*** Block opens ***
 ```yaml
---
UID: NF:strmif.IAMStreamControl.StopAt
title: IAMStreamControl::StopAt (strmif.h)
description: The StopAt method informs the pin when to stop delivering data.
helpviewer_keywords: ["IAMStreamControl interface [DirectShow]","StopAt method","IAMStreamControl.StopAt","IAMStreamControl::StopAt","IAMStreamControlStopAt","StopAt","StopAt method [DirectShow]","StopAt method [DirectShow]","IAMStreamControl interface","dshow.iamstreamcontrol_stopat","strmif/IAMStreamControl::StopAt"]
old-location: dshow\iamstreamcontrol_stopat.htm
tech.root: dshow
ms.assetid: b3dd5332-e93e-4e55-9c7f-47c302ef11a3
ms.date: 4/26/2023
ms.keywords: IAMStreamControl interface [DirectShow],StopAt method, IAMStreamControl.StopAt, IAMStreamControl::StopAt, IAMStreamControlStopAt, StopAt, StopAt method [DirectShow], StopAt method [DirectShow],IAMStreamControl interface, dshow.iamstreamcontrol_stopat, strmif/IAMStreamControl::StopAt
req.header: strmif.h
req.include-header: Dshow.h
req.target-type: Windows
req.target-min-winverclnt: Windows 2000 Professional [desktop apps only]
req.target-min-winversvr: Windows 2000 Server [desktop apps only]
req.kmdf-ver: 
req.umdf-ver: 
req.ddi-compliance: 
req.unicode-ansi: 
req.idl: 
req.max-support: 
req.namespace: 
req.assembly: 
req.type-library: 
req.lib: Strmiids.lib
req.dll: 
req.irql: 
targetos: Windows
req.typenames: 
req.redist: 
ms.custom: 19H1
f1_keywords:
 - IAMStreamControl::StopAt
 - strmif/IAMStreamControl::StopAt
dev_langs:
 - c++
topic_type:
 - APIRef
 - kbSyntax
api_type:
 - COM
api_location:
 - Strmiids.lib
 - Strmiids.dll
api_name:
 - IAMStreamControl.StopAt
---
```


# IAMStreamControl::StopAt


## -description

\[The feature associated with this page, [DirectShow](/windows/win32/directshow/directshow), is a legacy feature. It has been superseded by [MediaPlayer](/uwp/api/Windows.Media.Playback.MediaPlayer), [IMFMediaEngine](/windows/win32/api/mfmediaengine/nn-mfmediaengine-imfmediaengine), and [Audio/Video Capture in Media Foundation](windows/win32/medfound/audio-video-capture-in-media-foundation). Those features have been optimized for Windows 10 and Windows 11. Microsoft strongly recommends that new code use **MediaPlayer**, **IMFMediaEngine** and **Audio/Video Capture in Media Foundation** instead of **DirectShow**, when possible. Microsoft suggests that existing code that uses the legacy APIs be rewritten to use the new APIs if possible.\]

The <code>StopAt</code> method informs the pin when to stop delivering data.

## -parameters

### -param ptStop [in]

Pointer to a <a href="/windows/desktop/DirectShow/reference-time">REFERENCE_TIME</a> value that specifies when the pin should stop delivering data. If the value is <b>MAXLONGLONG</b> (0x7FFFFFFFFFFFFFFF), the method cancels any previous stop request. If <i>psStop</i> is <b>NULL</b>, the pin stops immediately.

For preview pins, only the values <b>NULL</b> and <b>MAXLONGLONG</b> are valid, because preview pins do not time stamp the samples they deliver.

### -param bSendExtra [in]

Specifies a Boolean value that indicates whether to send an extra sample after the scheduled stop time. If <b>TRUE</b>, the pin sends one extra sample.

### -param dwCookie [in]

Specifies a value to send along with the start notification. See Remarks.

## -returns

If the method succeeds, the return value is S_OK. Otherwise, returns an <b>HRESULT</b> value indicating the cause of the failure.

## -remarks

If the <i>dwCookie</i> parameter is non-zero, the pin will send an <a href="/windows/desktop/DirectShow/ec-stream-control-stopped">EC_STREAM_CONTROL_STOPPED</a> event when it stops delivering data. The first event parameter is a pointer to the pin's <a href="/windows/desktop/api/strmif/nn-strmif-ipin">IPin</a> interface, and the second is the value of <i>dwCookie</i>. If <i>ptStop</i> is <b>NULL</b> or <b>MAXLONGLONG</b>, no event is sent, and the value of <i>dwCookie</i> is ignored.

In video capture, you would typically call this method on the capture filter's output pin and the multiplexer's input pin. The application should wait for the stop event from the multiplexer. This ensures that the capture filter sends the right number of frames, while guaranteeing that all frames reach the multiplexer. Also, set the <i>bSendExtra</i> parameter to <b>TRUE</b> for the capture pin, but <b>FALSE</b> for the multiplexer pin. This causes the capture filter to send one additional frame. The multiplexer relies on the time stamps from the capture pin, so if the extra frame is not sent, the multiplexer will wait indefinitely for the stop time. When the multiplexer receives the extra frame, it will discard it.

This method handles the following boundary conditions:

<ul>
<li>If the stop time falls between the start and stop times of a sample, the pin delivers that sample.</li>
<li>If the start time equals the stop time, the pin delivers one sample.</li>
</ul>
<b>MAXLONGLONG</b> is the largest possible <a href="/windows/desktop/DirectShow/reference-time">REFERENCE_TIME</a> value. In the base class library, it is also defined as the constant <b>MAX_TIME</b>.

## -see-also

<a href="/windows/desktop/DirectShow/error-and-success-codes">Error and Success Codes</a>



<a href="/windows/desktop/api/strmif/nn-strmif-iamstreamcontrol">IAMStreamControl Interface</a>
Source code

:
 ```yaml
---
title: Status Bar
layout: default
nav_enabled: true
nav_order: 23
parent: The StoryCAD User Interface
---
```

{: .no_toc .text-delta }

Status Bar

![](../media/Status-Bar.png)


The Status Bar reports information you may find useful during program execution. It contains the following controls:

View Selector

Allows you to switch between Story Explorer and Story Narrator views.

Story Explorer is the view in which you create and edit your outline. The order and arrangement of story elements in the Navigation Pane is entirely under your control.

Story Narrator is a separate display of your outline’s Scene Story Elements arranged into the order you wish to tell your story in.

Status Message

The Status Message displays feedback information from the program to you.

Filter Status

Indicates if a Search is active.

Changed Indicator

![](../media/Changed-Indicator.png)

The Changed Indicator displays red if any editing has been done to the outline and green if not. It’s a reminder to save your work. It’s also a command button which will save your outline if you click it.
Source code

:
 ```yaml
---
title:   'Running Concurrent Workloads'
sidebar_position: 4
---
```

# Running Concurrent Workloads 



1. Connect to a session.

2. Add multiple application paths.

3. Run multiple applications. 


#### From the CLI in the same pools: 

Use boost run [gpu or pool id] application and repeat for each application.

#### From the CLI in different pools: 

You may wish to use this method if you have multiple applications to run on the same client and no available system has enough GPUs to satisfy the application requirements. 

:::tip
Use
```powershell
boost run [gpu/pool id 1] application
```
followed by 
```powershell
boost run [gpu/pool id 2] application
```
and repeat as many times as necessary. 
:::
*** Block closes ***
Exercise instructions >> Look for the line with "#### From the CLI in the" in the records above. Repeat it and each line after it exactly.

Problem solution >>
#### From the CLI in the same pools: 

Use boost run [gpu or pool id] application and repeat for each application.

#### From the CLI in different pools: 

You may wish to use this method if you have multiple applications to run on the same client and no available system has enough GPUs to satisfy the application requirements. 

:::tip
Use
```powershell
boost run [gpu/pool id 1] application
```
followed by 
```powershell
boost run [gpu/pool id 2] application
```
and repeat as many times as necessary. 
:::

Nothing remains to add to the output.